# Dataset records
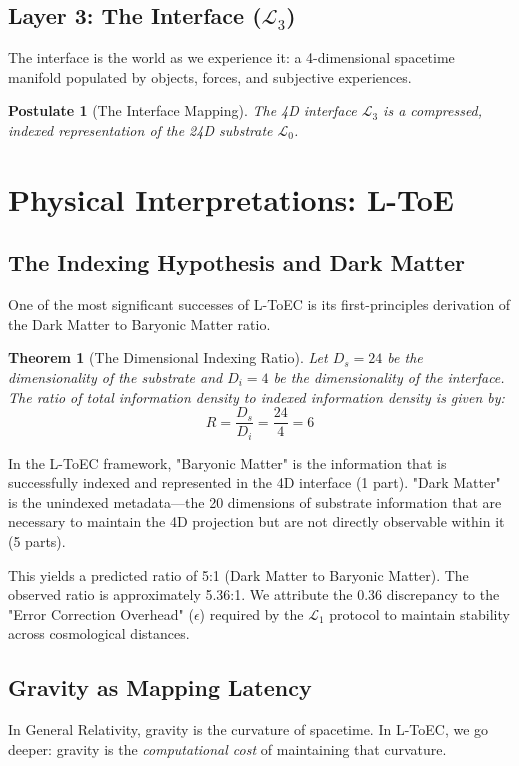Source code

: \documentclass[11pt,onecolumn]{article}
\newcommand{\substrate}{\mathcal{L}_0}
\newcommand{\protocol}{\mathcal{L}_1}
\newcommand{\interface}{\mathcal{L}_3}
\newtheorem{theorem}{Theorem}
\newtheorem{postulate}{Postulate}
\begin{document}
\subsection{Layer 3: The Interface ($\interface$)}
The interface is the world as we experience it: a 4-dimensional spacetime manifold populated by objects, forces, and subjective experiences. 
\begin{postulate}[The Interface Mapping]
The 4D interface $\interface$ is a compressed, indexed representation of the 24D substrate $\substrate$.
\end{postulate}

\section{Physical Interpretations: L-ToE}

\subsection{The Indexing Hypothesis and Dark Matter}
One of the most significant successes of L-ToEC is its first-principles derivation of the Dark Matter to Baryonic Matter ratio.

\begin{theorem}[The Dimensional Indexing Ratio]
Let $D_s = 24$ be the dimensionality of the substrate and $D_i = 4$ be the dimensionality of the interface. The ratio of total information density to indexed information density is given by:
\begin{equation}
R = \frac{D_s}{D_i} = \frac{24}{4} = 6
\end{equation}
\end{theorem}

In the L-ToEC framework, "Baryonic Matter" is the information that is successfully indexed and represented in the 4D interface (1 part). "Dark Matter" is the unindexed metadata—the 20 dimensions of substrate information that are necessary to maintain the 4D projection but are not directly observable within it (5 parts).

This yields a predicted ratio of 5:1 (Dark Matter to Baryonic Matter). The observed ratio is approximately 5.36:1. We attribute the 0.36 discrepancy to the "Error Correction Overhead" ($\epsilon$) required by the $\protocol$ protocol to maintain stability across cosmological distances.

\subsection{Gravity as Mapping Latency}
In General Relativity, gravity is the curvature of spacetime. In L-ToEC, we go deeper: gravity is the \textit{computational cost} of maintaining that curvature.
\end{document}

==

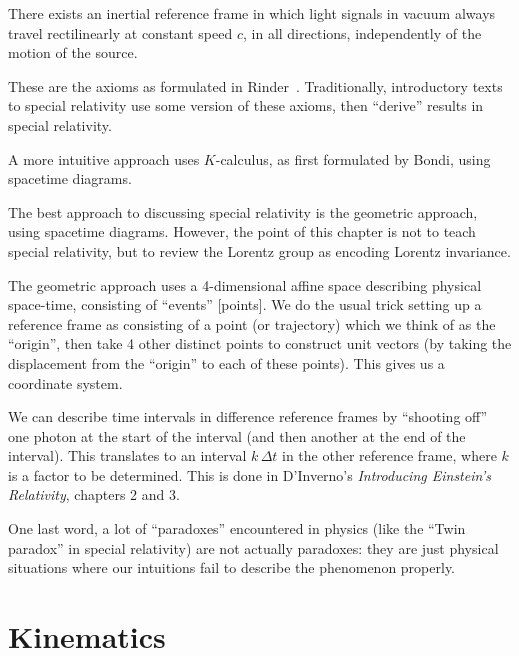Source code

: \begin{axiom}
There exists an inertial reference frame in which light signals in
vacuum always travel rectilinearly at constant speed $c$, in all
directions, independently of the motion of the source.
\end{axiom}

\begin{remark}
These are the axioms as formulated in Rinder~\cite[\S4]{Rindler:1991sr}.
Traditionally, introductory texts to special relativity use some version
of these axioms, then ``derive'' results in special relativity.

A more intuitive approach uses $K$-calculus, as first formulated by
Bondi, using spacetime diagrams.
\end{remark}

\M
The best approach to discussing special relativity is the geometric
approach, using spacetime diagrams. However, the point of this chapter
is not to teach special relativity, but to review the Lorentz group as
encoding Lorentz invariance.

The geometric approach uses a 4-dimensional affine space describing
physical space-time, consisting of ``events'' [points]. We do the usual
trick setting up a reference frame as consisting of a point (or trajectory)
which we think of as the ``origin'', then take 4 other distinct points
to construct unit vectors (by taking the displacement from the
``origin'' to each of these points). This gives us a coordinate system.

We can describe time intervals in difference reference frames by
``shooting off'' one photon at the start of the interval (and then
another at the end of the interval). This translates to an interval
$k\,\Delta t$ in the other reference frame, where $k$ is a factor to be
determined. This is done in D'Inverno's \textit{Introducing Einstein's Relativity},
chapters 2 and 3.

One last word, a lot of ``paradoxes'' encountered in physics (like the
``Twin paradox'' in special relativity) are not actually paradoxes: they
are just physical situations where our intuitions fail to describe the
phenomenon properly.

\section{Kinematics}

==

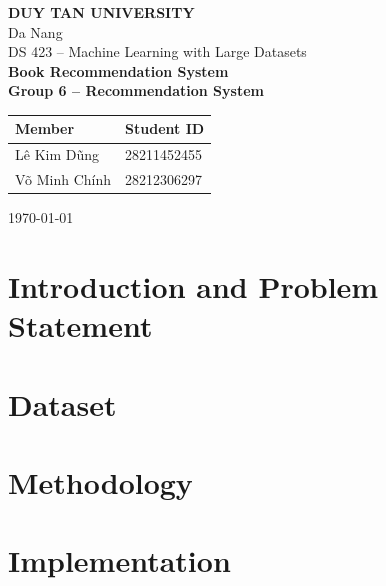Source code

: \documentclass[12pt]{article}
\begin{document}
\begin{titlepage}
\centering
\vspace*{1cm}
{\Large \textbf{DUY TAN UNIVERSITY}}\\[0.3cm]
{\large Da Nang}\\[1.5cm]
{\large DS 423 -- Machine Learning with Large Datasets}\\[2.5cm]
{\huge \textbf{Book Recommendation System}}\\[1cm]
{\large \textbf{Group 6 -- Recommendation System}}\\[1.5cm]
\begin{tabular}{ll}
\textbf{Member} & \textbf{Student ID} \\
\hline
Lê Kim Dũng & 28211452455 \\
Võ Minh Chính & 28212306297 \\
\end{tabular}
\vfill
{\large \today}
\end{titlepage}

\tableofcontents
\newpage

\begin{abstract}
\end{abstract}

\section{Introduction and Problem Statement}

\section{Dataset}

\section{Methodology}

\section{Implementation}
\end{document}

# Aim of the exercise
Return, from the data, each line that has the word "Mapping" in it.

# Completed exercise
\begin{postulate}[The Interface Mapping]
\subsection{Gravity as Mapping Latency}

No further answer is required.